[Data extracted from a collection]
+---+
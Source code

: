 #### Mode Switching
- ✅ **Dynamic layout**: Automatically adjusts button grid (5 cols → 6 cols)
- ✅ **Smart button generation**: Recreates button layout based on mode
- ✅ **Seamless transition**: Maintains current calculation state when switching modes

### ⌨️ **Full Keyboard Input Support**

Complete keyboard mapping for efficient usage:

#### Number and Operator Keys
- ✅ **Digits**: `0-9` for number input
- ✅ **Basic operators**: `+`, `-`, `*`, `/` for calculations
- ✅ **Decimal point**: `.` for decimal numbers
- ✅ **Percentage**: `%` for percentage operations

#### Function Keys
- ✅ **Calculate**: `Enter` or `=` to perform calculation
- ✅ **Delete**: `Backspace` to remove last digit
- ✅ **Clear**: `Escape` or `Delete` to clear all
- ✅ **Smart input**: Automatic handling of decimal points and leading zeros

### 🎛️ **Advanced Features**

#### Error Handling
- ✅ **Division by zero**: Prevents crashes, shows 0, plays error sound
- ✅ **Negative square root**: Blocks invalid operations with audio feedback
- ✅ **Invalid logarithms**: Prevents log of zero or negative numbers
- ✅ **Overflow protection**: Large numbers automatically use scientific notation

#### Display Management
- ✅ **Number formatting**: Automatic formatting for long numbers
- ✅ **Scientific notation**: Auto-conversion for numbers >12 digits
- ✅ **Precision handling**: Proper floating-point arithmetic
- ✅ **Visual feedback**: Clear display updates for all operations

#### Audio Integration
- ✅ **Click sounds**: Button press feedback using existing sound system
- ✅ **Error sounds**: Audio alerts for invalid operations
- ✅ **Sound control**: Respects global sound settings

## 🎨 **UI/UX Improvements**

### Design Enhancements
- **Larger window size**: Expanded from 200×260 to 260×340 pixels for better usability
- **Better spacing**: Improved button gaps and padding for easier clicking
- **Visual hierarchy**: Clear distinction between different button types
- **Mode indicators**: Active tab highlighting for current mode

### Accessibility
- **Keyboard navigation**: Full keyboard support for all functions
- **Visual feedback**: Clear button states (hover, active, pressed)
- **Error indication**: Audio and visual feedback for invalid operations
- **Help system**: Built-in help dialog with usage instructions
+---+
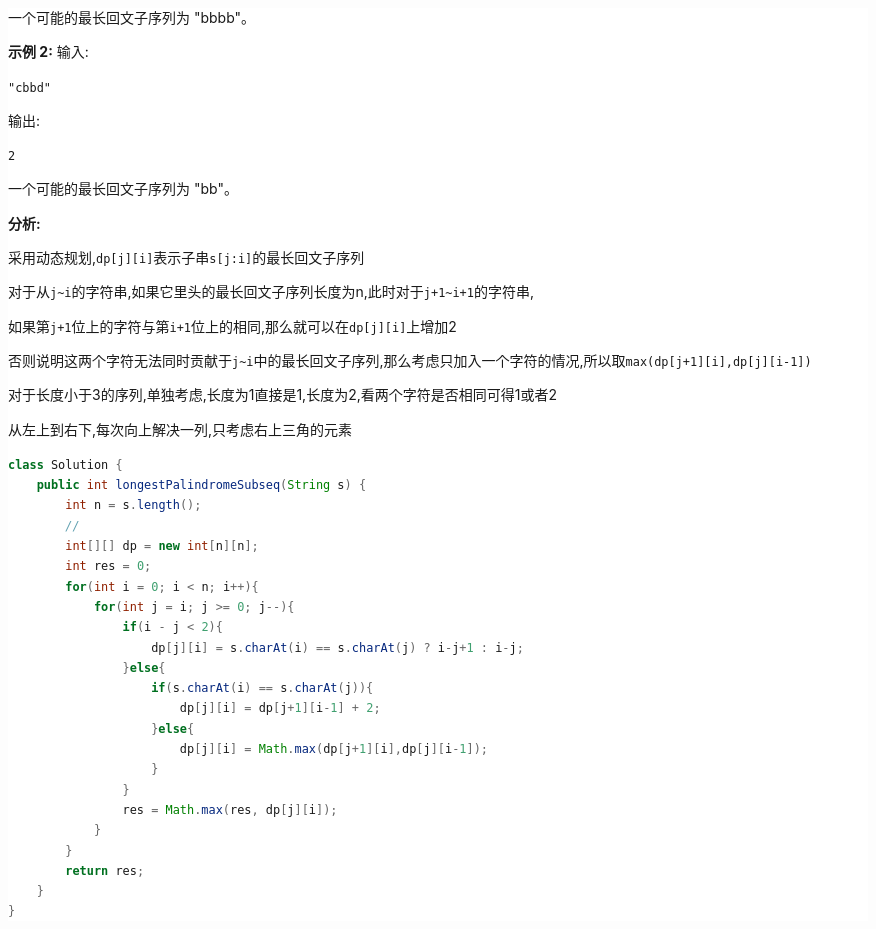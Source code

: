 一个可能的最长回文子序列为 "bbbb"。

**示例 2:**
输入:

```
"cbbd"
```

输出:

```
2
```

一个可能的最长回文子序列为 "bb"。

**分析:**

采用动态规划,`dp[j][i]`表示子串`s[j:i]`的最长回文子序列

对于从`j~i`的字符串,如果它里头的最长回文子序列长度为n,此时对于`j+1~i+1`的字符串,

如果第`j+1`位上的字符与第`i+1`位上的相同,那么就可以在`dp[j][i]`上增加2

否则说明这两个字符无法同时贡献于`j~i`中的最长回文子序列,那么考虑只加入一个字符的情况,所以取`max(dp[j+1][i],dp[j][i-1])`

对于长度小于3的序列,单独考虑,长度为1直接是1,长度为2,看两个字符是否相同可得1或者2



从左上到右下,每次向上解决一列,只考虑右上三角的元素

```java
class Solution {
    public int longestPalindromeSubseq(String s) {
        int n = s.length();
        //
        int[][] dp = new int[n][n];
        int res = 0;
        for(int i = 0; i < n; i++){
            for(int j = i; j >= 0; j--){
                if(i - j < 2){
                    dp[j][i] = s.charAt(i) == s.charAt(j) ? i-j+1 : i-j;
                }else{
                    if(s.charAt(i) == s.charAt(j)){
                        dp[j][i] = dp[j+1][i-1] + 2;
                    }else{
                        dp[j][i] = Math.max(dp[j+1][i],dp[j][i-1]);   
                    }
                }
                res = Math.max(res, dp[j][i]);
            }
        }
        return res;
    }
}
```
+---+
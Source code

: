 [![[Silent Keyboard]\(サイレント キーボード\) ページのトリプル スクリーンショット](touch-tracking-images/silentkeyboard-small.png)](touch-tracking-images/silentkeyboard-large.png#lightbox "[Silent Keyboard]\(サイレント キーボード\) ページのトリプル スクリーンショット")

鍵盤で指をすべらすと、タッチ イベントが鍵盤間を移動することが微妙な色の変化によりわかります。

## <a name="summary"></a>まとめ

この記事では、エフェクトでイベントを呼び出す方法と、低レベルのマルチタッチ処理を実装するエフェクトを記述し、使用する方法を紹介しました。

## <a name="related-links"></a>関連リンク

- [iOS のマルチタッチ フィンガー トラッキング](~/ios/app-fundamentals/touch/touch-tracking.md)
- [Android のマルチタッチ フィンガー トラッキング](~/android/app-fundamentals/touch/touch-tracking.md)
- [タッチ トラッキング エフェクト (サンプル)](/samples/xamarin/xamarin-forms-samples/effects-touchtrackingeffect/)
+---+
Using the data above, reproduce exactly the lines between those holding "### 🎛️ **Advanced Features**" and "- ✅ **Invalid", inclusive, and no others.

### 🎛️ **Advanced Features**

#### Error Handling
- ✅ **Division by zero**: Prevents crashes, shows 0, plays error sound
- ✅ **Negative square root**: Blocks invalid operations with audio feedback
- ✅ **Invalid logarithms**: Prevents log of zero or negative numbers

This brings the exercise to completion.